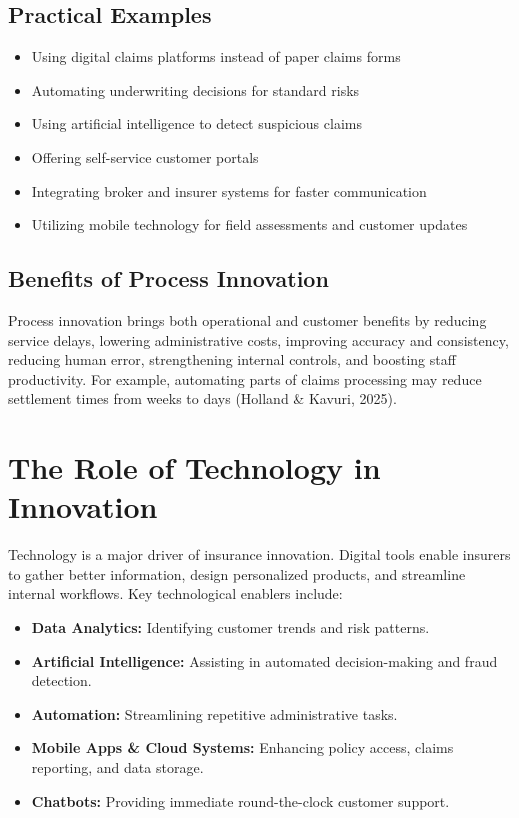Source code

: \documentclass[12pt,a4paper]{article}
\begin{document}
\subsection{Practical Examples}
\begin{itemize}
    \item Using digital claims platforms instead of paper claims forms
    \item Automating underwriting decisions for standard risks
    \item Using artificial intelligence to detect suspicious claims
    \item Offering self-service customer portals
    \item Integrating broker and insurer systems for faster communication
    \item Utilizing mobile technology for field assessments and customer updates
\end{itemize}

\subsection{Benefits of Process Innovation}
Process innovation brings both operational and customer benefits by reducing service delays, lowering administrative costs, improving accuracy and consistency, reducing human error, strengthening internal controls, and boosting staff productivity. For example, automating parts of claims processing may reduce settlement times from weeks to days (Holland \& Kavuri, 2025).

\section{The Role of Technology in Innovation}

Technology is a major driver of insurance innovation. Digital tools enable insurers to gather better information, design personalized products, and streamline internal workflows. Key technological enablers include:
\begin{itemize}
    \item \textbf{Data Analytics:} Identifying customer trends and risk patterns.
    \item \textbf{Artificial Intelligence:} Assisting in automated decision-making and fraud detection.
    \item \textbf{Automation:} Streamlining repetitive administrative tasks.
    \item \textbf{Mobile Apps \& Cloud Systems:} Enhancing policy access, claims reporting, and data storage.
    \item \textbf{Chatbots:} Providing immediate round-the-clock customer support.
\end{itemize}
\end{document}

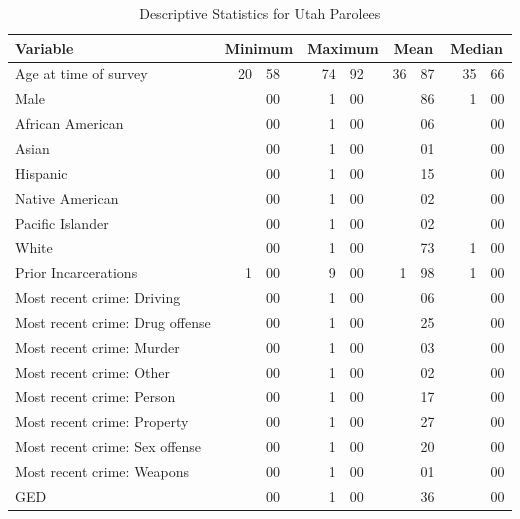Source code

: \begin{table}[h]
\begin{center}
\caption{Descriptive Statistics for Utah Parolees}
\vspace{0.1cm}
\small
\begin{tabular}{lr@{.}lr@{.}lr@{.}lr@{.}l}
  \hline
  Variable & \multicolumn{2}{c}{Minimum} & \multicolumn{2}{c}{Maximum} & \multicolumn{2}{c}{Mean} & \multicolumn{2}{c}{Median} \\ \hline
  Age at time of survey & \hspace{0.25cm} 20 & 58 & \hspace{0.25cm} 74 & 92 & 36 & 87 & \ \ 35 & 66 \\
  Male                 &    & 00 &  1 & 00 &    & 86 &  1 & 00 \\
  African American     &    & 00 &  1 & 00 &    & 06 &    & 00 \\
  Asian                &    & 00 &  1 & 00 &    & 01 &    & 00 \\
  Hispanic             &    & 00 &  1 & 00 &    & 15 &    & 00 \\
  Native American      &    & 00 &  1 & 00 &    & 02 &    & 00 \\
  Pacific Islander     &    & 00 &  1 & 00 &    & 02 &    & 00 \\
  White                &    & 00 &  1 & 00 &    & 73 &  1 & 00 \\
  Prior Incarcerations &  1 & 00 &  9 & 00 &  1 & 98 &  1 & 00 \\
  Most recent crime: Driving      &    & 00 &  1 & 00 &    & 06 &    & 00 \\
  Most recent crime: Drug offense &    & 00 &  1 & 00 &    & 25 &    & 00 \\
  Most recent crime: Murder       &    & 00 &  1 & 00 &    & 03 &    & 00 \\
  Most recent crime: Other        &    & 00 &  1 & 00 &    & 02 &    & 00 \\
  Most recent crime: Person       &    & 00 &  1 & 00 &    & 17 &    & 00 \\
  Most recent crime: Property     &    & 00 &  1 & 00 &    & 27 &    & 00 \\
  Most recent crime: Sex offense  &    & 00 &  1 & 00 &    & 20 &    & 00 \\
  Most recent crime: Weapons      &    & 00 &  1 & 00 &    & 01 &    & 00 \\
  GED                                 &    & 00 &  1 & 00 &    & 36 &    & 00 \\

\end{tabular}
\end{center}
\end{table}
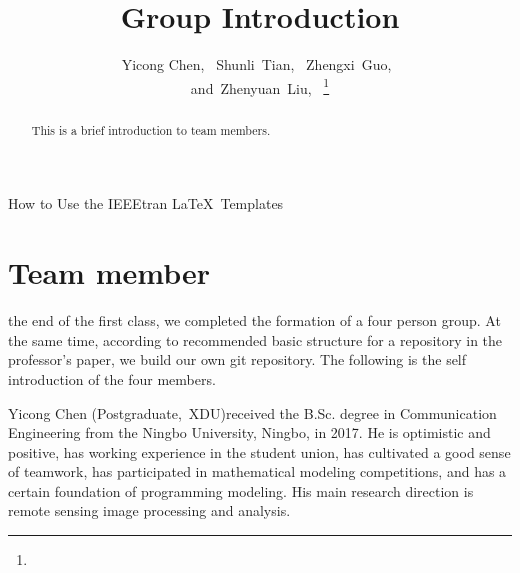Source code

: \documentclass[lettersize,journal]{IEEEtran}
\begin{document}
\title{Group Introduction}

		\author{Yicong Chen,~
		Shunli~Tian,~
		Zhengxi~Guo,~
	
		and~Zhenyuan~Liu,~%
\thanks{ }}

%
{How to Use the IEEEtran \LaTeX \ Templates}

\maketitle

\begin{abstract}
This is a brief introduction to team members.
\end{abstract}



\section{Team member}
 the end of the first class, we completed the formation of a four person group. At the same time, according to recommended basic structure for a repository in the professor's paper, we build our own git repository. The following is the self introduction of the four members. 



\begin{IEEEbiography}{Yicong Chen}
(Postgraduate,~XDU)received the B.Sc. degree in Communication Engineering from the Ningbo University, Ningbo, in 2017. He is optimistic and positive, has working experience in the student union, has cultivated a good sense of teamwork, has participated in mathematical modeling competitions, and has a certain foundation of programming modeling. His main research direction is remote sensing image processing and analysis.\end{IEEEbiography}
\end{document}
:::::
◆ **INSTRUCTIONS TO FOLLOW**
All that's required is the material above repeated exactly, minus any picture.

◆ **SOLUTION TO THIS PROBLEM**
Source code

: \documentclass[12pt,a4paper]{article}
\begin{document}
\subsection{Practical Examples}
\begin{itemize}
    \item Using digital claims platforms instead of paper claims forms
    \item Automating underwriting decisions for standard risks
    \item Using artificial intelligence to detect suspicious claims
    \item Offering self-service customer portals
    \item Integrating broker and insurer systems for faster communication
    \item Utilizing mobile technology for field assessments and customer updates
\end{itemize}

\subsection{Benefits of Process Innovation}
Process innovation brings both operational and customer benefits by reducing service delays, lowering administrative costs, improving accuracy and consistency, reducing human error, strengthening internal controls, and boosting staff productivity. For example, automating parts of claims processing may reduce settlement times from weeks to days (Holland \& Kavuri, 2025).

\section{The Role of Technology in Innovation}

Technology is a major driver of insurance innovation. Digital tools enable insurers to gather better information, design personalized products, and streamline internal workflows. Key technological enablers include:
\begin{itemize}
    \item \textbf{Data Analytics:} Identifying customer trends and risk patterns.
    \item \textbf{Artificial Intelligence:} Assisting in automated decision-making and fraud detection.
    \item \textbf{Automation:} Streamlining repetitive administrative tasks.
    \item \textbf{Mobile Apps \& Cloud Systems:} Enhancing policy access, claims reporting, and data storage.
    \item \textbf{Chatbots:} Providing immediate round-the-clock customer support.
\end{itemize}
\end{document}

Source code

: \begin{table}[h]
\begin{center}
\caption{Descriptive Statistics for Utah Parolees}
\vspace{0.1cm}
\small
\begin{tabular}{lr@{.}lr@{.}lr@{.}lr@{.}l}
  \hline
  Variable & \multicolumn{2}{c}{Minimum} & \multicolumn{2}{c}{Maximum} & \multicolumn{2}{c}{Mean} & \multicolumn{2}{c}{Median} \\ \hline
  Age at time of survey & \hspace{0.25cm} 20 & 58 & \hspace{0.25cm} 74 & 92 & 36 & 87 & \ \ 35 & 66 \\
  Male                 &    & 00 &  1 & 00 &    & 86 &  1 & 00 \\
  African American     &    & 00 &  1 & 00 &    & 06 &    & 00 \\
  Asian                &    & 00 &  1 & 00 &    & 01 &    & 00 \\
  Hispanic             &    & 00 &  1 & 00 &    & 15 &    & 00 \\
  Native American      &    & 00 &  1 & 00 &    & 02 &    & 00 \\
  Pacific Islander     &    & 00 &  1 & 00 &    & 02 &    & 00 \\
  White                &    & 00 &  1 & 00 &    & 73 &  1 & 00 \\
  Prior Incarcerations &  1 & 00 &  9 & 00 &  1 & 98 &  1 & 00 \\
  Most recent crime: Driving      &    & 00 &  1 & 00 &    & 06 &    & 00 \\
  Most recent crime: Drug offense &    & 00 &  1 & 00 &    & 25 &    & 00 \\
  Most recent crime: Murder       &    & 00 &  1 & 00 &    & 03 &    & 00 \\
  Most recent crime: Other        &    & 00 &  1 & 00 &    & 02 &    & 00 \\
  Most recent crime: Person       &    & 00 &  1 & 00 &    & 17 &    & 00 \\
  Most recent crime: Property     &    & 00 &  1 & 00 &    & 27 &    & 00 \\
  Most recent crime: Sex offense  &    & 00 &  1 & 00 &    & 20 &    & 00 \\
  Most recent crime: Weapons      &    & 00 &  1 & 00 &    & 01 &    & 00 \\
  GED                                 &    & 00 &  1 & 00 &    & 36 &    & 00 \\

\end{tabular}
\end{center}
\end{table}
Source code

: \documentclass[lettersize,journal]{IEEEtran}
\begin{document}
\title{Group Introduction}

		\author{Yicong Chen,~
		Shunli~Tian,~
		Zhengxi~Guo,~
	
		and~Zhenyuan~Liu,~%
\thanks{ }}

%
{How to Use the IEEEtran \LaTeX \ Templates}

\maketitle

\begin{abstract}
This is a brief introduction to team members.
\end{abstract}



\section{Team member}
 the end of the first class, we completed the formation of a four person group. At the same time, according to recommended basic structure for a repository in the professor's paper, we build our own git repository. The following is the self introduction of the four members. 



\begin{IEEEbiography}{Yicong Chen}
(Postgraduate,~XDU)received the B.Sc. degree in Communication Engineering from the Ningbo University, Ningbo, in 2017. He is optimistic and positive, has working experience in the student union, has cultivated a good sense of teamwork, has participated in mathematical modeling competitions, and has a certain foundation of programming modeling. His main research direction is remote sensing image processing and analysis.\end{IEEEbiography}
\end{document}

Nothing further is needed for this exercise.